=== WHAT THE TASK ASKS ===
Lines from the beginning of the data through the line containing "время:** 2025-02-06 19:34" are to be copied exactly, with no other line included.

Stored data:
────────────────

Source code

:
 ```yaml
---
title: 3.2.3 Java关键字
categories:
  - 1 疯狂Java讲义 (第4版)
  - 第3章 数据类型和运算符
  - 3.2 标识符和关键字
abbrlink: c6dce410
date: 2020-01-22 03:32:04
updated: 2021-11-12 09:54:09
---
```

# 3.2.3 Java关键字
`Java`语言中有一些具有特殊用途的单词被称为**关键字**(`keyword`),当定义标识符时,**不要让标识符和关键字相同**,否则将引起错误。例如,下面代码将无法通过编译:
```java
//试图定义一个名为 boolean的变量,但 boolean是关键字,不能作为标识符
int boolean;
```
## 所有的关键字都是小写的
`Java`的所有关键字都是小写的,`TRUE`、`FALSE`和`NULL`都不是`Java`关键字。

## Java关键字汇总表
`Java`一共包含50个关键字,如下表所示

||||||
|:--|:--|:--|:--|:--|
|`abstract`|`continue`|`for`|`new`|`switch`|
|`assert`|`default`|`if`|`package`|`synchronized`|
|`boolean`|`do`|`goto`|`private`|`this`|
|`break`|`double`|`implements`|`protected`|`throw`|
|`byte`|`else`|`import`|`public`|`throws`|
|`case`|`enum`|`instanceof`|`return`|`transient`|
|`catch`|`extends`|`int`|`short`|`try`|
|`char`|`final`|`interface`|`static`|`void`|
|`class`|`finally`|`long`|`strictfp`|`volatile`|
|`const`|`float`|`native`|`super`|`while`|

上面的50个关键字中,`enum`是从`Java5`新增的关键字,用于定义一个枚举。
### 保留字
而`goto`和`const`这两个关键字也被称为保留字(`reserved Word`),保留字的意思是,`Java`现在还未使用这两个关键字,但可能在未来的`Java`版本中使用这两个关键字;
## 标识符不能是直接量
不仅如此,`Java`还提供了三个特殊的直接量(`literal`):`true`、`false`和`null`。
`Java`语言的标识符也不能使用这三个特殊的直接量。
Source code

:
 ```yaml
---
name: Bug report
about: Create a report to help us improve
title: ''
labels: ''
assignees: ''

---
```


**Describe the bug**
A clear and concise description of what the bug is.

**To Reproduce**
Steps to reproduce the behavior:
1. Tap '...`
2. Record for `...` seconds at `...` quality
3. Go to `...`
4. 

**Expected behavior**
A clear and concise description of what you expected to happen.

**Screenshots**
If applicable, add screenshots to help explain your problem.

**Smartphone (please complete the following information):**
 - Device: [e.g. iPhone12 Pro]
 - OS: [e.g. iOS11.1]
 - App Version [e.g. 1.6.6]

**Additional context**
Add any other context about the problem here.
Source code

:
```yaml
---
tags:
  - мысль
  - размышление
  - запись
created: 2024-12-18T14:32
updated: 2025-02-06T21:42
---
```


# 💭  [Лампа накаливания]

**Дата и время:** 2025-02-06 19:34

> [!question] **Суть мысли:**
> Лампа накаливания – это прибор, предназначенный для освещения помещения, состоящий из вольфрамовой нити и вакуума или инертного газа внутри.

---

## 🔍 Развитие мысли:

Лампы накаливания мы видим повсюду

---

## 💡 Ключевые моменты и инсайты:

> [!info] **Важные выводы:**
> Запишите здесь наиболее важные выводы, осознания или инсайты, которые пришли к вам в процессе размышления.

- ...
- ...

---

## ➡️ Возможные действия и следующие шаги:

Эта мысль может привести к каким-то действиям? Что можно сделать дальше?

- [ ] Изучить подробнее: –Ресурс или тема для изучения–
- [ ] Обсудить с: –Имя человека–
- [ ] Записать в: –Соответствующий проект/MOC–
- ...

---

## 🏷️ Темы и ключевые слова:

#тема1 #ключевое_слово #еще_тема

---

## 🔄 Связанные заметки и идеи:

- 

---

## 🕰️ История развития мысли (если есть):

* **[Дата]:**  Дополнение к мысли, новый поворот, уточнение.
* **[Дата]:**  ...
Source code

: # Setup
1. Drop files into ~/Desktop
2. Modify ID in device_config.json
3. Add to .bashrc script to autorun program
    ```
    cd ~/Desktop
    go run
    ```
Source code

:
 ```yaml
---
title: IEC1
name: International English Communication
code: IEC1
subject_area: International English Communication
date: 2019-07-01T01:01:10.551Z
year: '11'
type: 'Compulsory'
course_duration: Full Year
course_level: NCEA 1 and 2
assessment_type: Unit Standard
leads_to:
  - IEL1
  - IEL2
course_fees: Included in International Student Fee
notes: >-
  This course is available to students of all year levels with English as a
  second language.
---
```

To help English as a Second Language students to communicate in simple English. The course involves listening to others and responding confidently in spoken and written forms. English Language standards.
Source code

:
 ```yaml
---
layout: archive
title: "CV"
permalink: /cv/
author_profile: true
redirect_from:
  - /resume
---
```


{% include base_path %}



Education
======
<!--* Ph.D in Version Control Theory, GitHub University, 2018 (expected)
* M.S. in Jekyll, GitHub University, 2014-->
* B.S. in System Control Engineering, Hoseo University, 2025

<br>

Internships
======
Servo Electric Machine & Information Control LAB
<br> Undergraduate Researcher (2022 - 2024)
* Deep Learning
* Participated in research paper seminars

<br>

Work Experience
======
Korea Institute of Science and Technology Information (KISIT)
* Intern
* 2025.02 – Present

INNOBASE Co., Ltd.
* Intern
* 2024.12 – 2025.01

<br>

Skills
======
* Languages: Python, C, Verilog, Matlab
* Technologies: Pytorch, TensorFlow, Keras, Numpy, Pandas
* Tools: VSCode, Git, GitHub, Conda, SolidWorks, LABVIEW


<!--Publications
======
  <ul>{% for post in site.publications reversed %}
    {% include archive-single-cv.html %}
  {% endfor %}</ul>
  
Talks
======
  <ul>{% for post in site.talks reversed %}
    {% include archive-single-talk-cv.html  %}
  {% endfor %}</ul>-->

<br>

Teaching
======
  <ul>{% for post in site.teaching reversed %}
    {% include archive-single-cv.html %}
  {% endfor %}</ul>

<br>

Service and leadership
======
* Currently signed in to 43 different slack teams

────────────────

=== OUTPUT ===
Source code

:
 ```yaml
---
title: 3.2.3 Java关键字
categories:
  - 1 疯狂Java讲义 (第4版)
  - 第3章 数据类型和运算符
  - 3.2 标识符和关键字
abbrlink: c6dce410
date: 2020-01-22 03:32:04
updated: 2021-11-12 09:54:09
---
```

# 3.2.3 Java关键字
`Java`语言中有一些具有特殊用途的单词被称为**关键字**(`keyword`),当定义标识符时,**不要让标识符和关键字相同**,否则将引起错误。例如,下面代码将无法通过编译:
```java
//试图定义一个名为 boolean的变量,但 boolean是关键字,不能作为标识符
int boolean;
```
## 所有的关键字都是小写的
`Java`的所有关键字都是小写的,`TRUE`、`FALSE`和`NULL`都不是`Java`关键字。

## Java关键字汇总表
`Java`一共包含50个关键字,如下表所示

||||||
|:--|:--|:--|:--|:--|
|`abstract`|`continue`|`for`|`new`|`switch`|
|`assert`|`default`|`if`|`package`|`synchronized`|
|`boolean`|`do`|`goto`|`private`|`this`|
|`break`|`double`|`implements`|`protected`|`throw`|
|`byte`|`else`|`import`|`public`|`throws`|
|`case`|`enum`|`instanceof`|`return`|`transient`|
|`catch`|`extends`|`int`|`short`|`try`|
|`char`|`final`|`interface`|`static`|`void`|
|`class`|`finally`|`long`|`strictfp`|`volatile`|
|`const`|`float`|`native`|`super`|`while`|

上面的50个关键字中,`enum`是从`Java5`新增的关键字,用于定义一个枚举。
### 保留字
而`goto`和`const`这两个关键字也被称为保留字(`reserved Word`),保留字的意思是,`Java`现在还未使用这两个关键字,但可能在未来的`Java`版本中使用这两个关键字;
## 标识符不能是直接量
不仅如此,`Java`还提供了三个特殊的直接量(`literal`):`true`、`false`和`null`。
`Java`语言的标识符也不能使用这三个特殊的直接量。
Source code

:
 ```yaml
---
name: Bug report
about: Create a report to help us improve
title: ''
labels: ''
assignees: ''

---
```


**Describe the bug**
A clear and concise description of what the bug is.

**To Reproduce**
Steps to reproduce the behavior:
1. Tap '...`
2. Record for `...` seconds at `...` quality
3. Go to `...`
4. 

**Expected behavior**
A clear and concise description of what you expected to happen.

**Screenshots**
If applicable, add screenshots to help explain your problem.

**Smartphone (please complete the following information):**
 - Device: [e.g. iPhone12 Pro]
 - OS: [e.g. iOS11.1]
 - App Version [e.g. 1.6.6]

**Additional context**
Add any other context about the problem here.
Source code

:
```yaml
---
tags:
  - мысль
  - размышление
  - запись
created: 2024-12-18T14:32
updated: 2025-02-06T21:42
---
```


# 💭  [Лампа накаливания]

**Дата и время:** 2025-02-06 19:34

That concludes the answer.